Math in Christmas: Christmas VS New Year

Let's find the last 2 digits of $12^{31}$ first.

A simple way to evaluate the last 2 digits of $12^{31}$ is via binomial expansion follow by repeated squaring.

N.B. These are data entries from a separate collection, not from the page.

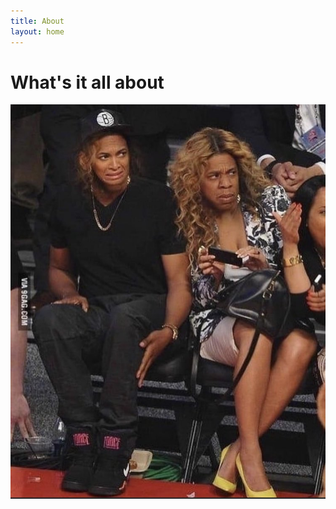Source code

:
 ```yaml
---
title: About
layout: home
---
```


<h1>What's it all about</h1>

<img src="images/foo.jpg" alt="foo" />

$\begin{aligned} 12^{31} &=& (10 + 2)^{31} \\ &=& 100(\cdots) + 2^{31} + \dbinom{31}1 10 \cdot 2^{30} \\ & \equiv & 2^{30} (2 + 31\times10) = 2^{30} \times 312 \\ & \equiv & 2^{30} \times 12 \\ &\equiv & (2^{10})^3 \times 12 \\ &\equiv & 24^3\times 12 \\ &\equiv & 12^4 \times 8 \\ &\equiv & (12^2)^2 \times 8 \\ &\equiv & 4^2 \times 8 \\ &\equiv & 88 \pmod{100} \end{aligned}$

Now, let's find the last 2 digits of $25^{12}= (5^2)^{12} = 5^{24}$ .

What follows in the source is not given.